Hi all! This post was created based on a friend’s question to me a couple of days ago. He asked me the following:
- I know that we may create a procedure with a SQL in “Command on Source” that would return N rows and trigger an OS command in the “Command on Target” tab for each of those rows, passing the results as a parameter. My process takes a while for each row, so I was wondering if I could insert more rows in the table that is being read on “Command on Source” while it is still executing, so it would pick the new rows as well in the same execution?
In other words, he wanted to trigger the ODI procedure once and keeps “feeding” the “Command on Source” table many times, so all his OS Commands would get executed in one procedure run. Instinctively I said no, because ODI needs to somehow “buffer” the “Command on Source” results (which may be a result of a SQL statement with different tables) and then start to run the “Command on Target” commands. He agreed with me and moved on. However, that keep in my head: what would happen if the source table somehow changes while the ODI procedure is running? What if more rows were inserted or if the table was truncated/deleted? I did some tests to make sure I gave him the right answer.
I created a procedure that contains only an ODI sleep command in the Target that will be executed for each row that comes from the source, like this:
Then in the Source I added the following:
I populated this table with 20 records and I executed the proc. As expected, it took 20 seconds to complete:
Then I did the following test: I executed the proc and right away I inserted 20 more rows in the target. As I thought, the procedure ended again in 20 seconds, not 40, which means that ODI really buffers the results before executing the Command on Target:
But this is a small number and maybe ODI can buffer all of it right away and maybe that’s why it worked. I looked in the Topology and the Array Fetch Size for this connection was set to 250:
I did another test with 1000 rows and decreasing the wait time from 1000 to 100 to see how it goes. Both executions (with 1000 rows and then with adding more 1000 rows in between) ended in 104 seconds (the four extra seconds may be a delay due to network, ODI usage and so on):
So, I changed my approach and tried something different. What if I add many rows (100,000), change the delay to ‘1’ and in the meanwhile I truncate the table? The result kind of surprised me:
Truncate is considered a DDL command, so that’s why the error is saying that the object does not exists anymore, although it’s still there in the DB (it does not exist in that session, as it was modified by a DDL command in another session).
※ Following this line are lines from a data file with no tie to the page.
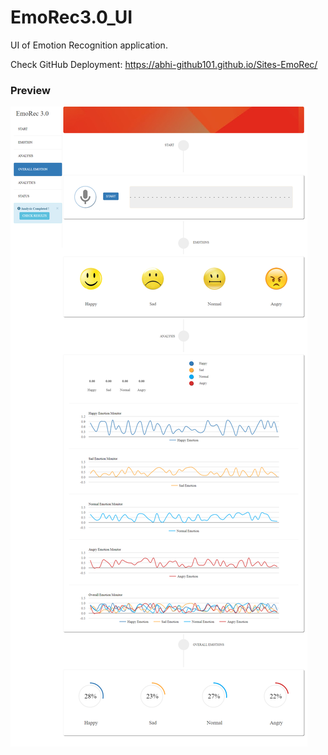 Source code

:# EmoRec3.0_UI
UI of Emotion Recognition application.

Check GitHub Deployment: https://abhi-github101.github.io/Sites-EmoRec/

### Preview

![EmoRec3.0](/preview.png)

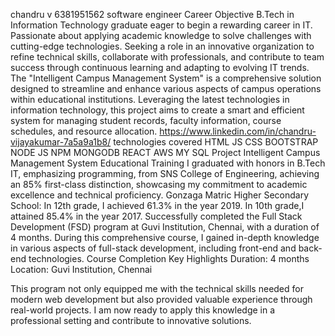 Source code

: chandru v
6381951562
software engineer
Career Objective
B.Tech in Information Technology graduate eager to begin a rewarding career in IT. Passionate about applying academic knowledge to solve challenges with cutting-edge technologies. Seeking a role in an innovative organization to refine technical skills, collaborate with professionals, and contribute to team success through continuous learning and adapting to evolving IT trends.
The "Intelligent Campus Management System" is a comprehensive solution designed to streamline and enhance various aspects of campus operations within educational institutions. Leveraging the latest technologies in information technology, this project aims to create a smart and efficient system for managing student records, faculty information, course schedules, and resource allocation.
https://www.linkedin.com/in/chandru-vijayakumar-7a5a9a1b8/
technologies covered
HTML
JS
CSS
BOOTSTRAP
NODE JS
NPM
MONGODB
REACT
AWS
MY SQL
Project
Intelligent Campus Management System
Educational Training
I graduated with honors in B.Tech IT, emphasizing programming, from SNS College of Engineering, achieving an 85% first-class distinction, showcasing my commitment to academic excellence and technical proficiency.
Gonzaga Matric Higher Secondary School: In 12th grade, I achieved 61.3% in the year 2019. In 10th grade,I attained 85.4% in the year 2017.
Successfully completed the Full Stack Development (FSD) program at Guvi Institution, Chennai, with a duration of 4 months. During this comprehensive course, I gained in-depth knowledge in various aspects of full-stack development, including front-end and back-end technologies.
Course Completion
Key High﻿lights
Duration: 4 months
Location: Guvi Institution, Chennai

This program not only equipped me with the technical skills needed for modern web development but also provided valuable experience through real-world projects. I am now ready to apply this knowledge in a professional setting and contribute to innovative solutions.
This test was not exactly what I wanted to test and yet it does surprises me because I was expecting that ODI would have already buffered all the results (the error happened after 51 seconds only) and it would not be sensitive to certain DDL commands. However, this may indicate that ODI does not buffer it all at once and when it tried to read the table again, it was already truncated. So, let’s do another test.
Next test I doubled the row amount and inserted 200,000 and kept the delay to ‘1’ and ran the procedure. While it was running, I tried to delete the rows instead of truncating the table. The delete ran fine, it took 18 seconds to delete (less than 51 seconds from truncate) and no errors happened this time. So, it seems that ODI buffered all the results (which were doubled) before the 18 seconds.
After the deleting and committing, the proc continued to run and finished around 200 seconds, as expected.
I did one more test to see if the time that it took to fail in the truncate test would increase if I increase the number of rows. I inserted again 200K rows (again, double amount from the previous truncate test), ran the process and truncated the table. It took the same 51 seconds. So, I believe that, although ODI can buffer all the results before 51 seconds, Oracle somehow tells the process that the table was changed by a DDL command and sends a “stop” signal to the connection from a specific amount of time. I don’t see any other explanation for this behavior.
I could run some other tests, especially to see how large is the ODI buffer size, but as for now I’m ok with the results. In resume we figure out that:
- ODI does buffer the results in the “Command on Source/Target” and we cannot modify them once it starts;
- Although the results are buffered, the ODI procedure may fail if DDL commands are issued to the source tables;
- DML commands does not seem to affect the buffered results, as expected;
If any of you has done some tests like this, please share with us! This kind of things are never documented, so we need to keep testing to see how they work behind the scenes.
Thanks! See you soon!